Lawmakers plan for bi-partisan action


State lawmakers are back for the start of the 2012 regular legislative session. Republicans are anxious to hit the ground running since they have a super majority in the house and senate.  But that doesn't mean they aren't willing to work with Democrats, especially on one key issue--job creation. 

"That's something I felt we focused too little on in this last session," says Democratic Representative Joe Hubbard.

"Economic development and job creation is not a partisan's an Alabama issue," adds Republican Representative Greg Wren.

Both Hubbard and Wren agree putting Alabamians back to work is the biggest challenge facing lawmakers. And it shouldn't involve party politics.

"We welcome our Democratic participation in this process and we're wide open because we know jobs are the number one issue," adds Wren.

"We've got an opportunity to really make a difference in the acceleration of job growth," says Hubbard.

Alabama's unemployment rate is currently 8.1%, significantly lower than the 10% last summer.

So, while they're working to create jobs in the private sector, they may be forced to cut state workers to balance the general fund budget.

One resident wonders if that's the right approach.

"It may be a compromise.
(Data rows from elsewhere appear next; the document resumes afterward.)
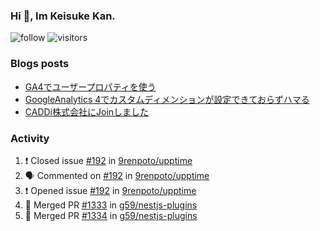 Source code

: ### Hi 👋, Im Keisuke Kan.

<!--
**9renpoto/9renpoto** is a ✨ _special_ ✨ repository because its `README.md` (this file) appears on your GitHub profile.

Here are some ideas to get you started:

- 🔭 I’m currently working on ...
- 🌱 I’m currently learning ...
- 👯 I’m looking to collaborate on ...
- 🤔 I’m looking for help with ...
- 💬 Ask me about ...
- 📫 How to reach me: ...
- 😄 Pronouns: ...
- ⚡ Fun fact: ...
-->

![follow](https://img.shields.io/github/followers/9renpoto?label=Follow&style=social)
![visitors](https://komarev.com/ghpvc/?username=9renpoto&label=Profile%20views&color=0e75b6&style=flat)

### Blogs posts

<!-- BLOG-POST-LIST:START -->
- [GA4でユーザープロパティを使う](https://9renpoto.dev/2021/02/21/google-analytics-4-user-properties/)
- [GoogleAnalytics 4でカスタムディメンションが設定できておらずハマる](https://9renpoto.dev/2021/02/13/google-analytics-4/)
- [CADDi株式会社にJoinしました](https://9renpoto.dev/2020/12/05/join/)
<!-- BLOG-POST-LIST:END -->

### Activity

<!--START_SECTION:activity-->
1. ❗️ Closed issue [#192](https://github.com/9renpoto/upptime/issues/192) in [9renpoto/upptime](https://github.com/9renpoto/upptime)
2. 🗣 Commented on [#192](https://github.com/9renpoto/upptime/issues/192) in [9renpoto/upptime](https://github.com/9renpoto/upptime)
3. ❗️ Opened issue [#192](https://github.com/9renpoto/upptime/issues/192) in [9renpoto/upptime](https://github.com/9renpoto/upptime)
4. 🎉 Merged PR [#1333](https://github.com/g59/nestjs-plugins/pull/1333) in [g59/nestjs-plugins](https://github.com/g59/nestjs-plugins)
5. 🎉 Merged PR [#1334](https://github.com/g59/nestjs-plugins/pull/1334) in [g59/nestjs-plugins](https://github.com/g59/nestjs-plugins)
<!--END_SECTION:activity-->

<!--START_SECTION:waka-->
<!--END_SECTION:waka-->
I would think the more jobs we can keep, the better for the economy because you're not spending any money if you're not making any money," says Daleville resident, Mary Cavanaugh.
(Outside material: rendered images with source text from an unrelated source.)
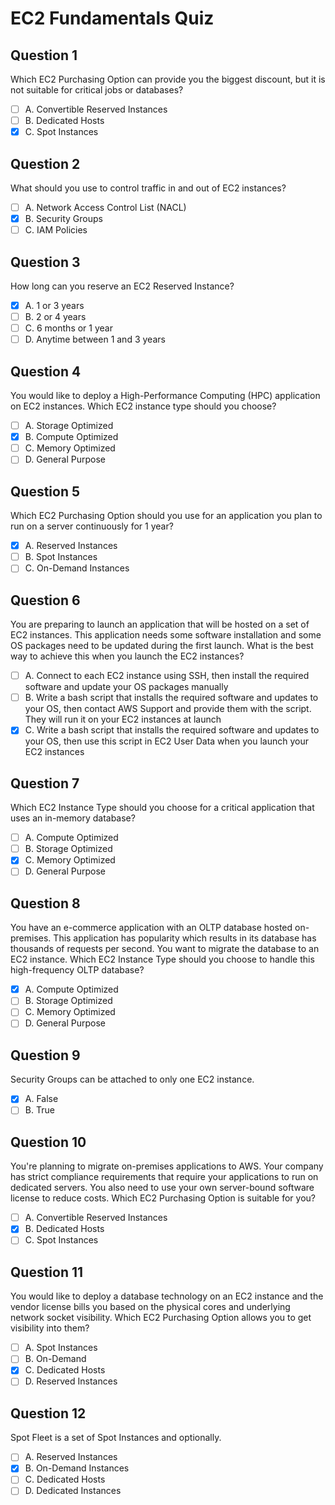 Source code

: # EC2 Fundamentals Quiz

## Question 1
Which EC2 Purchasing Option can provide you the biggest discount, but it is not suitable for critical jobs or databases?

- [ ] A. Convertible Reserved Instances
- [ ] B. Dedicated Hosts
- [x] C. Spot Instances

## Question 2
What should you use to control traffic in and out of EC2 instances?

- [ ] A. Network Access Control List (NACL)
- [x] B. Security Groups
- [ ] C. IAM Policies

## Question 3
How long can you reserve an EC2 Reserved Instance?

- [x] A. 1 or 3 years
- [ ] B. 2 or 4 years
- [ ] C. 6 months or 1 year
- [ ] D. Anytime between 1 and 3 years

## Question 4
You would like to deploy a High-Performance Computing (HPC) application on EC2 instances. Which EC2 instance type should you choose?

- [ ] A. Storage Optimized
- [x] B. Compute Optimized
- [ ] C. Memory Optimized
- [ ] D. General Purpose

## Question 5
Which EC2 Purchasing Option should you use for an application you plan to run on a server continuously for 1 year?

- [x] A. Reserved Instances
- [ ] B. Spot Instances
- [ ] C. On-Demand Instances

## Question 6
You are preparing to launch an application that will be hosted on a set of EC2 instances. This application needs some software installation and some OS packages need to be updated during the first launch. What is the best way to achieve this when you launch the EC2 instances?

- [ ] A. Connect to each EC2 instance using SSH, then install the required software and update your OS packages manually
- [ ] B. Write a bash script that installs the required software and updates to your OS, then contact AWS Support and provide them with the script. They will run it on your EC2 instances at launch
- [x] C. Write a bash script that installs the required software and updates to your OS, then use this script in EC2 User Data when you launch your EC2 instances

## Question 7
Which EC2 Instance Type should you choose for a critical application that uses an in-memory database?

- [ ] A. Compute Optimized
- [ ] B. Storage Optimized
- [x] C. Memory Optimized
- [ ] D. General Purpose

## Question 8
You have an e-commerce application with an OLTP database hosted on-premises. This application has popularity which results in its database has thousands of requests per second. You want to migrate the database to an EC2 instance. Which EC2 Instance Type should you choose to handle this high-frequency OLTP database?

- [x] A. Compute Optimized
- [ ] B. Storage Optimized
- [ ] C. Memory Optimized
- [ ] D. General Purpose

## Question 9
Security Groups can be attached to only one EC2 instance.

- [x] A. False
- [ ] B. True

## Question 10
You're planning to migrate on-premises applications to AWS. Your company has strict compliance requirements that require your applications to run on dedicated servers. You also need to use your own server-bound software license to reduce costs. Which EC2 Purchasing Option is suitable for you?

- [ ] A. Convertible Reserved Instances
- [x] B. Dedicated Hosts
- [ ] C. Spot Instances

## Question 11
You would like to deploy a database technology on an EC2 instance and the vendor license bills you based on the physical cores and underlying network socket visibility. Which EC2 Purchasing Option allows you to get visibility into them?

- [ ] A. Spot Instances
- [ ] B. On-Demand
- [x] C. Dedicated Hosts
- [ ] D. Reserved Instances

## Question 12
Spot Fleet is a set of Spot Instances and optionally.

- [ ] A. Reserved Instances
- [x] B. On-Demand Instances
- [ ] C. Dedicated Hosts
- [ ] D. Dedicated Instances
In fact, she'd sacrifice more of her own paycheck for it.

"I would be willing to help with taxes if it meant keeping jobs," adds Cavanaugh.
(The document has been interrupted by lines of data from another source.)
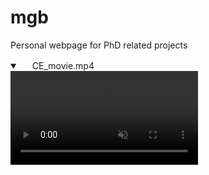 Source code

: # mgb
Personal webpage for PhD related projects

<details open="" class="details-reset border rounded-2">
  <summary class="px-3 py-2 border-bottom">
    <svg aria-hidden="true" viewBox="0 0 16 16" version="1.1" data-view-component="true" height="16" width="16" class="octicon octicon-device-camera-video">
    <path fill-rule="evenodd" d="..."></path>
</svg>
    <span aria-label="CE_movie.mp4" class="m-1">CE_movie.mp4</span>
    <span class="dropdown-caret"></span>
  </summary>

  <video src="https://raw.githubusercontent.com/miguelglezb/mgb/main/CE_movie.mp4" data-canonical-src="https://raw.githubusercontent.com/miguelglezb/mgb/main/CE_movie.mp4" controls="controls" muted="muted" class="d-block rounded-bottom-2 width-fit" style="max-height:640px;">

  </video>
</details>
But perhaps the thing most Alabamians want is just "what is best for our state," says Dee Turberville.

It's a request that requires bi-partisan action.

"My hope is that we've gotten a lot of the politics out of the way," says Hubbard.

"We'll have our bug tussles, we'll have our fights. We've always had those, but they won't be impediments to putting people back to work," adds Wren.

Some other key items this session include revisions to the immigration law, and possibly a big debate on charter schools. Many current and former teachers say they're against charter schools if it takes money away from already existing school systems. Still some believe they can be highly effective.

Lawmakers say they're excited to get back to the state house. Many say this is a pivotal year because of the financial pressures facing the state.